Work order - In the records below, how many lines hold the string "resources"? Give only the number.

Data excerpts -
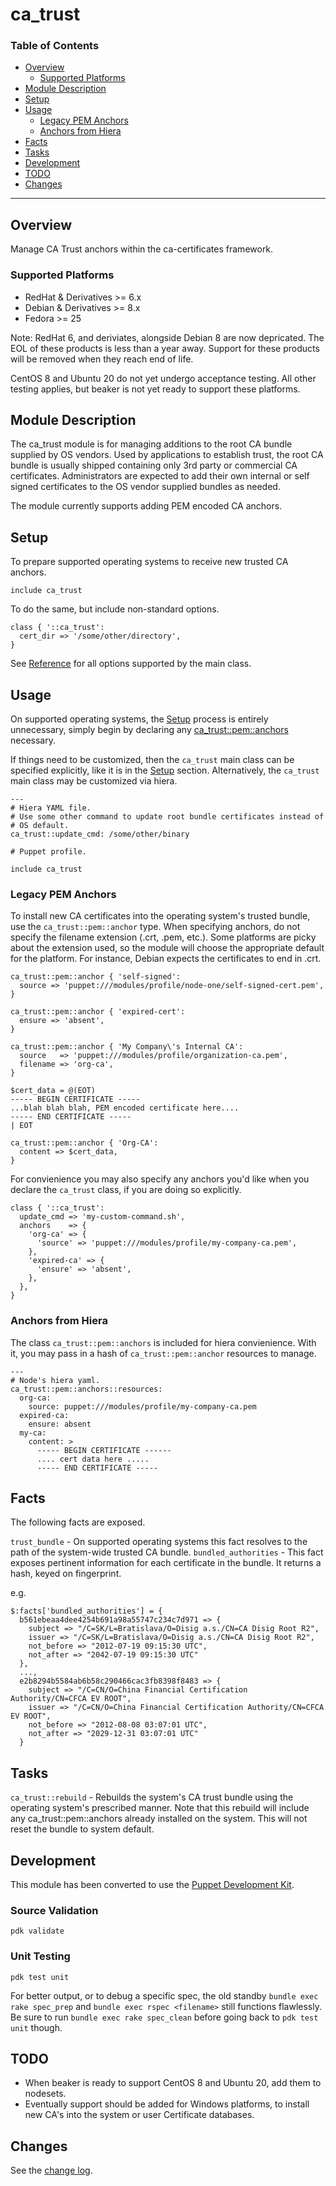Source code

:# ca\_trust #

### Table of Contents ###

+ [Overview](#overview)
    + [Supported Platforms](#support)
+ [Module Description](#descr)
+ [Setup](#setup)
+ [Usage](#usage)
    + [Legacy PEM Anchors](#pem-anchors)
    + [Anchors from Hiera](#hiera-config)
+ [Facts](#facts)
+ [Tasks](#tasks)
+ [Development](#dev)
+ [TODO](#todo)
+ [Changes](CHANGELOG)

---

## Overview <a name="overview" /> ##

Manage CA Trust anchors within the ca-certificates framework.

### Supported Platforms <a name="supported"/> ###

+ RedHat & Derivatives >= 6.x
+ Debian & Derivatives >= 8.x
+ Fedora >= 25

Note:  RedHat 6, and deriviates, alongside Debian 8 are now depricated.  The EOL of these products is less than
a year away.  Support for these products will be removed when they reach end of life.

CentOS 8 and Ubuntu 20 do not yet undergo acceptance testing.  All other testing applies, but beaker is not yet
ready to support these platforms.

## Module Description <a name="descr" /> ##

The ca\_trust module is for managing additions to the root CA bundle supplied by OS vendors. Used by applications
to establish trust, the root CA bundle is usually shipped containing only 3rd party or commercial CA certificates.
Administrators are expected to add their own internal or self signed certificates to the OS vendor supplied bundles
as needed.

The module currently supports adding PEM encoded CA anchors.

## Setup <a name="setup" /> ##

To prepare supported operating systems to receive new trusted CA anchors.

`include ca_trust`

To do the same, but include non-standard options.

```
class { '::ca_trust':
  cert_dir => '/some/other/directory',
}
```

See [Reference](REFERENCE#ca_trust) for all options supported by the main class.

## Usage <a name="usage"/> ##

On supported operating systems, the [Setup](#setup) process is entirely unnecessary, simply begin by
declaring any [ca\_trust::pem::anchors](#pem-anchors) necessary.

If things need to be customized, then the `ca_trust` main class can be specified explicitly, like it is in the 
[Setup](#setup) section.  Alternatively, the `ca_trust` main class may be customized via hiera.

```
---
# Hiera YAML file.
# Use some other command to update root bundle certificates instead of
# OS default.
ca_trust::update_cmd: /some/other/binary
```

```
# Puppet profile.

include ca_trust
```

### Legacy PEM Anchors <a name="pem-anchors"/> ###

To install new CA certificates into the operating system's trusted bundle, use the `ca_trust::pem::anchor` type.  When 
specifying anchors, do not specify the filename extension (.crt, .pem, etc.).  Some platforms are picky about the extension
used, so the module will choose the appropriate default for the platform.  For instance, Debian expects the certificates to end
in .crt.

```
ca_trust::pem::anchor { 'self-signed':
  source => 'puppet:///modules/profile/node-one/self-signed-cert.pem',
}

ca_trust::pem::anchor { 'expired-cert':
  ensure => 'absent',
}

ca_trust::pem::anchor { 'My Company\'s Internal CA':
  source   => 'puppet:///modules/profile/organization-ca.pem',
  filename => 'org-ca',
}

$cert_data = @(EOT)
----- BEGIN CERTIFICATE -----
...blah blah blah, PEM encoded certificate here....
----- END CERTIFICATE -----
| EOT

ca_trust::pem::anchor { 'Org-CA':
  content => $cert_data,
}
```

For convienience you may also specify any anchors you'd like when you declare the `ca_trust` class, if you 
are doing so explicitly.

```
class { '::ca_trust':
  update_cmd => 'my-custom-command.sh',
  anchors    => {
    'org-ca' => {
      'source' => 'puppet:///modules/profile/my-company-ca.pem',
    },
    'expired-ca' => {
      'ensure' => 'absent',
    },
  },
}
```

### Anchors from Hiera ###

The class `ca_trust::pem::anchors` is included for hiera convienience.   With it, you may pass in a hash 
of `ca_trust::pem::anchor` resources to manage.

```
---
# Node's hiera yaml.
ca_trust::pem::anchors::resources:
  org-ca: 
    source: puppet:///modules/profile/my-company-ca.pem
  expired-ca:
    ensure: absent
  my-ca:
    content: >
      ----- BEGIN CERTIFICATE ------
      .... cert data here .....
      ----- END CERTIFICATE -----
```

## Facts <a name="facts"/> ##

The following facts are exposed.

`trust_bundle` - On supported operating systems this fact resolves to the path of the system-wide trusted CA bundle.
`bundled_authorities` - This fact exposes pertinent information for each certificate in the bundle. It returns a hash, keyed on fingerprint.

e.g.

```
$:facts['bundled_authorities'] = {
  b561ebeaa4dee4254b691a98a55747c234c7d971 => {
    subject => "/C=SK/L=Bratislava/O=Disig a.s./CN=CA Disig Root R2",
    issuer => "/C=SK/L=Bratislava/O=Disig a.s./CN=CA Disig Root R2",
    not_before => "2012-07-19 09:15:30 UTC",
    not_after => "2042-07-19 09:15:30 UTC"
  },
  ...,
  e2b8294b5584ab6b58c290466cac3fb8398f8483 => {
    subject => "/C=CN/O=China Financial Certification Authority/CN=CFCA EV ROOT",
    issuer => "/C=CN/O=China Financial Certification Authority/CN=CFCA EV ROOT",
    not_before => "2012-08-08 03:07:01 UTC",
    not_after => "2029-12-31 03:07:01 UTC"
  }
```

## Tasks <a name="tasks"/> ##

`ca_trust::rebuild` - Rebuilds the system's CA trust bundle using the operating system's prescribed manner.  Note that this rebuild will
                    include any ca_trust::pem::anchors already installed on the system.  This will not reset the bundle to system default.

## Development <a name="dev"/> ##

This module has been converted to use the [Puppet Development Kit](https://puppet.com/docs/pdk/1.x/pdk.html).  

### Source Validation ###
`pdk validate`

### Unit Testing ###
`pdk test unit`

For better output, or to debug a specific spec, the old standby `bundle exec rake spec_prep` and `bundle exec rspec <filename>` still
functions flawlessly.  Be sure to run `bundle exec rake spec_clean` before going back to `pdk test unit` though.

## TODO <a name="todo"/> ##

+ When beaker is ready to support CentOS 8 and Ubuntu 20, add them to nodesets.
+ Eventually support should be added for Windows platforms, to install new CA's into the system or user Certificate databases.

## Changes ##

See the [change log](CHANGELOG).
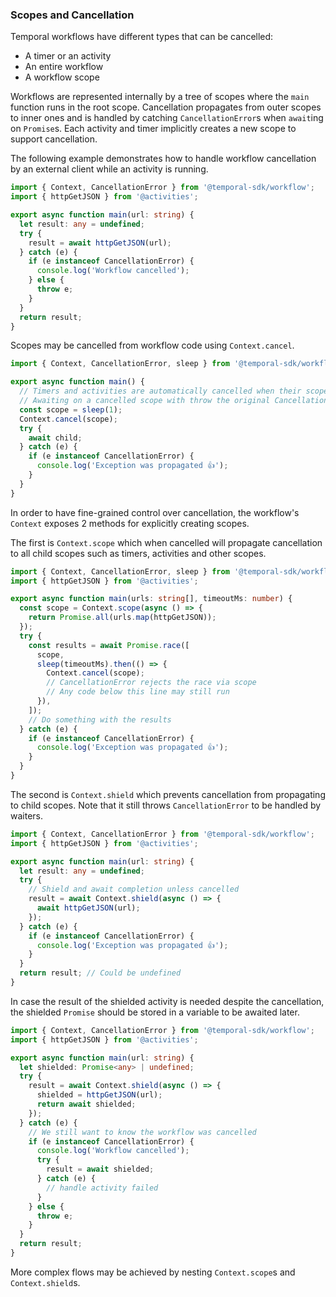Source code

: ### Scopes and Cancellation

Temporal workflows have different types that can be cancelled:
* A timer or an activity
* An entire workflow
* A workflow scope

Workflows are represented internally by a tree of scopes where the `main` function runs in the root scope.
Cancellation propagates from outer scopes to inner ones and is handled by catching `CancellationError`s when `await`ing on `Promise`s.
Each activity and timer implicitly creates a new scope to support cancellation.

The following example demonstrates how to handle workflow cancellation by an external client while an activity is running.

```ts
import { Context, CancellationError } from '@temporal-sdk/workflow';
import { httpGetJSON } from '@activities';

export async function main(url: string) {
  let result: any = undefined;
  try {
    result = await httpGetJSON(url);
  } catch (e) {
    if (e instanceof CancellationError) {
      console.log('Workflow cancelled');
    } else {
      throw e;
    }
  }
  return result;
}
```

Scopes may be cancelled from workflow code using `Context.cancel`.

```ts
import { Context, CancellationError, sleep } from '@temporal-sdk/workflow';

export async function main() {
  // Timers and activities are automatically cancelled when their scope is cancelled.
  // Awaiting on a cancelled scope with throw the original CancellationError.
  const scope = sleep(1);
  Context.cancel(scope);
  try {
    await child;
  } catch (e) {
    if (e instanceof CancellationError) {
      console.log('Exception was propagated 👍');
    }
  }
}
```

In order to have fine-grained control over cancellation, the workflow's `Context` exposes 2 methods for explicitly creating scopes.

The first is `Context.scope` which when cancelled will propagate cancellation to all child scopes such as timers, activities and other scopes.
```ts
import { Context, CancellationError, sleep } from '@temporal-sdk/workflow';
import { httpGetJSON } from '@activities';

export async function main(urls: string[], timeoutMs: number) {
  const scope = Context.scope(async () => {
    return Promise.all(urls.map(httpGetJSON));
  });
  try {
    const results = await Promise.race([
      scope,
      sleep(timeoutMs).then(() => {
        Context.cancel(scope);
        // CancellationError rejects the race via scope
        // Any code below this line may still run
      }),
    ]);
    // Do something with the results
  } catch (e) {
    if (e instanceof CancellationError) {
      console.log('Exception was propagated 👍');
    }
  }
}
```

The second is `Context.shield` which prevents cancellation from propagating to child scopes.
Note that it still throws `CancellationError` to be handled by waiters.

```ts
import { Context, CancellationError } from '@temporal-sdk/workflow';
import { httpGetJSON } from '@activities';

export async function main(url: string) {
  let result: any = undefined;
  try {
    // Shield and await completion unless cancelled
    result = await Context.shield(async () => {
      await httpGetJSON(url);
    });
  } catch (e) {
    if (e instanceof CancellationError) {
      console.log('Exception was propagated 👍');
    }
  }
  return result; // Could be undefined
}
```

In case the result of the shielded activity is needed despite the cancellation, the shielded `Promise` should be stored in a variable to be awaited later.

```ts
import { Context, CancellationError } from '@temporal-sdk/workflow';
import { httpGetJSON } from '@activities';

export async function main(url: string) {
  let shielded: Promise<any> | undefined;
  try {
    result = await Context.shield(async () => {
      shielded = httpGetJSON(url);
      return await shielded;
    });
  } catch (e) {
    // We still want to know the workflow was cancelled
    if (e instanceof CancellationError) {
      console.log('Workflow cancelled');
      try {
        result = await shielded;
      } catch (e) {
        // handle activity failed
      }
    } else {
      throw e;
    }
  }
  return result;
}
```

More complex flows may be achieved by nesting `Context.scope`s and `Context.shield`s.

Task result - 2